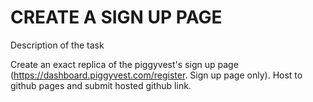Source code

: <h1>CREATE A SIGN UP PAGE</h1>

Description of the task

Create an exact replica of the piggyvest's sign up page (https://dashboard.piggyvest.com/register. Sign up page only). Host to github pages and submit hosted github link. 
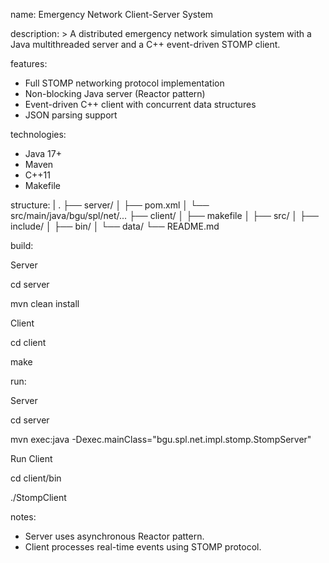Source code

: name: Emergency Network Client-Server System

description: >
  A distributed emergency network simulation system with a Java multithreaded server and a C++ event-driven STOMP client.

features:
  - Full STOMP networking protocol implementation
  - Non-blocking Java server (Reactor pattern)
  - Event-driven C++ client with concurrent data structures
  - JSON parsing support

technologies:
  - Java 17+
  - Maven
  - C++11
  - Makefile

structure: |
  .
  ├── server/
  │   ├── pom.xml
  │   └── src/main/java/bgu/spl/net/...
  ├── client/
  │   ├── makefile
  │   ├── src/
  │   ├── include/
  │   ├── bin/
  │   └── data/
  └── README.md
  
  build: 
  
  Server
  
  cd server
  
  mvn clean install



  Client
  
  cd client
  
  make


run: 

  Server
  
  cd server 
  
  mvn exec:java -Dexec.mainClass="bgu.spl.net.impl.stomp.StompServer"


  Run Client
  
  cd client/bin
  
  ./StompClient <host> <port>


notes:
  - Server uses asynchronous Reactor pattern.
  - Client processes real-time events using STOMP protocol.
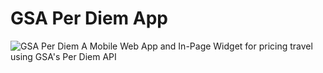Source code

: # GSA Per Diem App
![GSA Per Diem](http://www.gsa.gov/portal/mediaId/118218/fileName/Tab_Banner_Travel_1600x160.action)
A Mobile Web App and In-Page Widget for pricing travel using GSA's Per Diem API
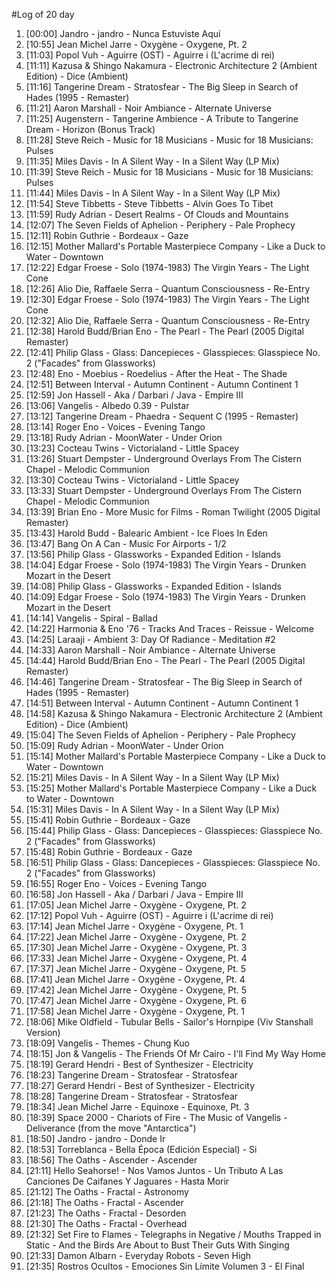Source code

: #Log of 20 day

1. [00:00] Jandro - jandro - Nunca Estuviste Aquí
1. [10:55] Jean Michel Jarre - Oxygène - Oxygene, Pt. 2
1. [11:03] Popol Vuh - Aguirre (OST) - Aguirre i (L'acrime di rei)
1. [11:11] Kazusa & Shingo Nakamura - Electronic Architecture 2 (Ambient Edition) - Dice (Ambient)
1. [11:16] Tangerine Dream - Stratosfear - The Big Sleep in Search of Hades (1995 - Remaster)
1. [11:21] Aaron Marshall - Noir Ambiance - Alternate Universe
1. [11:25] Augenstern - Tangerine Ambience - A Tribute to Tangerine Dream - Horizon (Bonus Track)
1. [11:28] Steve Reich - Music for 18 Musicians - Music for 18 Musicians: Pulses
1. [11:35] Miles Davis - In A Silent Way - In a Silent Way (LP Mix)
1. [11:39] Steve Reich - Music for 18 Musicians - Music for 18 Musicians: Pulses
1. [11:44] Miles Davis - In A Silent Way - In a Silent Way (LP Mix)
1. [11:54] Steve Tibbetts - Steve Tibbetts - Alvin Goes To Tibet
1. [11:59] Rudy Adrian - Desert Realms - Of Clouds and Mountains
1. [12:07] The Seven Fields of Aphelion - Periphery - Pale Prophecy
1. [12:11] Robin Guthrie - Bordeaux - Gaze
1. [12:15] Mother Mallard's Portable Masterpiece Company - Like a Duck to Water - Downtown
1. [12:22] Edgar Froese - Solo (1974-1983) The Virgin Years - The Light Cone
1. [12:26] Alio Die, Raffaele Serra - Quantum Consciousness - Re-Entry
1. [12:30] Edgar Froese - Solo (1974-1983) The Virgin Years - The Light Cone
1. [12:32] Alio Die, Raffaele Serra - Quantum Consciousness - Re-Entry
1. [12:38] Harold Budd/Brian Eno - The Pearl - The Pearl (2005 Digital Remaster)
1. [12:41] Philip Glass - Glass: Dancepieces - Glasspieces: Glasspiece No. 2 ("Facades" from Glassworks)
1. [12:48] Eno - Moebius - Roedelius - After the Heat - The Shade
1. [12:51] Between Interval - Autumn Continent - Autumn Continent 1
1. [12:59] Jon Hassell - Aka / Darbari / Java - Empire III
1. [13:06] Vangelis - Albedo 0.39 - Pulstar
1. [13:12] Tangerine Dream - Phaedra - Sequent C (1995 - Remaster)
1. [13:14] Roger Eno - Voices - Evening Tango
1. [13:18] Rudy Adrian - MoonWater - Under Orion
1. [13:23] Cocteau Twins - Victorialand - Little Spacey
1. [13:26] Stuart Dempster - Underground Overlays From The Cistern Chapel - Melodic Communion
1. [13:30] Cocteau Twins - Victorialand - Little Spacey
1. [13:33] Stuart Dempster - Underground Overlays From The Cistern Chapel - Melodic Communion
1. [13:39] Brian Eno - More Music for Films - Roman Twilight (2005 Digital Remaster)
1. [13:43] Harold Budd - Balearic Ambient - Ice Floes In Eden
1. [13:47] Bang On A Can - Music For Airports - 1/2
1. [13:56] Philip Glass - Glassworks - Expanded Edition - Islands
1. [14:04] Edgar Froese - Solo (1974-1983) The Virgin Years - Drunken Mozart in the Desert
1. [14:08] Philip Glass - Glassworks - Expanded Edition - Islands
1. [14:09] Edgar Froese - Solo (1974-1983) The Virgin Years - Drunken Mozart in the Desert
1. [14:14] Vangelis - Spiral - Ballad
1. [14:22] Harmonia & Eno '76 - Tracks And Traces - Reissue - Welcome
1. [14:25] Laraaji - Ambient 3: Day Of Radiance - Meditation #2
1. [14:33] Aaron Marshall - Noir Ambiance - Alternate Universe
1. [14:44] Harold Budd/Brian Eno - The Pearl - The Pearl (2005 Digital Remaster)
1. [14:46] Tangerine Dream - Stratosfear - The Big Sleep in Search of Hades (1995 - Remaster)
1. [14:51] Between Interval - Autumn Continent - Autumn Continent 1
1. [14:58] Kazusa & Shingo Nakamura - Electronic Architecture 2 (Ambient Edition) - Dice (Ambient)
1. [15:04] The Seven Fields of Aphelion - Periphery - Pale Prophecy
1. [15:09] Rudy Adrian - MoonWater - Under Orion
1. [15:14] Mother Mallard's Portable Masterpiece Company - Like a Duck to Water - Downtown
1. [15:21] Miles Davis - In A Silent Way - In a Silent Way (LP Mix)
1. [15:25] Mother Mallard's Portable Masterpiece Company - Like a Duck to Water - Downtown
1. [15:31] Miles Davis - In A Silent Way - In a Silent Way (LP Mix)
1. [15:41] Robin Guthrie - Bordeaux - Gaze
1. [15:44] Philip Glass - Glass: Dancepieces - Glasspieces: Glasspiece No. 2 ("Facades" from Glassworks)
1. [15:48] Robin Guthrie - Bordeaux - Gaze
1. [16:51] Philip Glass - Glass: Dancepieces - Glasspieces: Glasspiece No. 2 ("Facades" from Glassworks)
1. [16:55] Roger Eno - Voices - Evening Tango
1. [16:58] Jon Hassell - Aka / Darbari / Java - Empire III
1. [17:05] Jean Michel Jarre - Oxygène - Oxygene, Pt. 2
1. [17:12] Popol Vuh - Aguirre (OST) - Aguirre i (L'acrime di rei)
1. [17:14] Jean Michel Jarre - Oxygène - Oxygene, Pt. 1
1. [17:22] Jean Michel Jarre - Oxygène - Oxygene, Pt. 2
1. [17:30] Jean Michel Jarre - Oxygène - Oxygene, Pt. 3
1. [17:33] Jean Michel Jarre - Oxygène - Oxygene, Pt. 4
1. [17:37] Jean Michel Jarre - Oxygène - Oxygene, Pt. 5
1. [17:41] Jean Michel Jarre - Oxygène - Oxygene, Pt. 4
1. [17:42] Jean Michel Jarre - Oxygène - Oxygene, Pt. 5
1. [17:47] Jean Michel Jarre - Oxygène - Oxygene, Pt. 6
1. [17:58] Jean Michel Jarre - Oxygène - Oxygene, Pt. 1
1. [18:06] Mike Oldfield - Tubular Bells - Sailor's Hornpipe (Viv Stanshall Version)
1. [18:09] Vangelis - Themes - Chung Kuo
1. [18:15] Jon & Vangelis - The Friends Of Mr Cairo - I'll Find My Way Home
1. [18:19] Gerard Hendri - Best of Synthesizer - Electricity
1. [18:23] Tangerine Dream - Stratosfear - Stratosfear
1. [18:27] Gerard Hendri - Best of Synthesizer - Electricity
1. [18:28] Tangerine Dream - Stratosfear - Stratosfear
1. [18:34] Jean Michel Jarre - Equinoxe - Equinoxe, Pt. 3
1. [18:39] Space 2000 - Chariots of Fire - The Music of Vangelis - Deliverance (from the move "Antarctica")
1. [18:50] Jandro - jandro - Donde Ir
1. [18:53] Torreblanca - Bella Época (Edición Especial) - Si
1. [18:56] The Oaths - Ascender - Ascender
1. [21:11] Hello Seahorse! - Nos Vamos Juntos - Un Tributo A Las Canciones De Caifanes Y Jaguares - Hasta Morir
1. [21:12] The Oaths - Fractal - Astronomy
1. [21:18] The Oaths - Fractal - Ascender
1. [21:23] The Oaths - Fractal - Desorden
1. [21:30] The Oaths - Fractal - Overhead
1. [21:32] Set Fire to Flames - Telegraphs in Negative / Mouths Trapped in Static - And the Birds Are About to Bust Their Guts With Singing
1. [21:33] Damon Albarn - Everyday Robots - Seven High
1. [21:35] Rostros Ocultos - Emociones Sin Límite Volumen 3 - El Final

INSTRUCTIONS FOR THE TASK
Which lines in the data above hold the string "Mother"? Return each of them.

SOLUTION TO THE PROBLEM
1. [12:15] Mother Mallard's Portable Masterpiece Company - Like a Duck to Water - Downtown
1. [15:14] Mother Mallard's Portable Masterpiece Company - Like a Duck to Water - Downtown
1. [15:25] Mother Mallard's Portable Masterpiece Company - Like a Duck to Water - Downtown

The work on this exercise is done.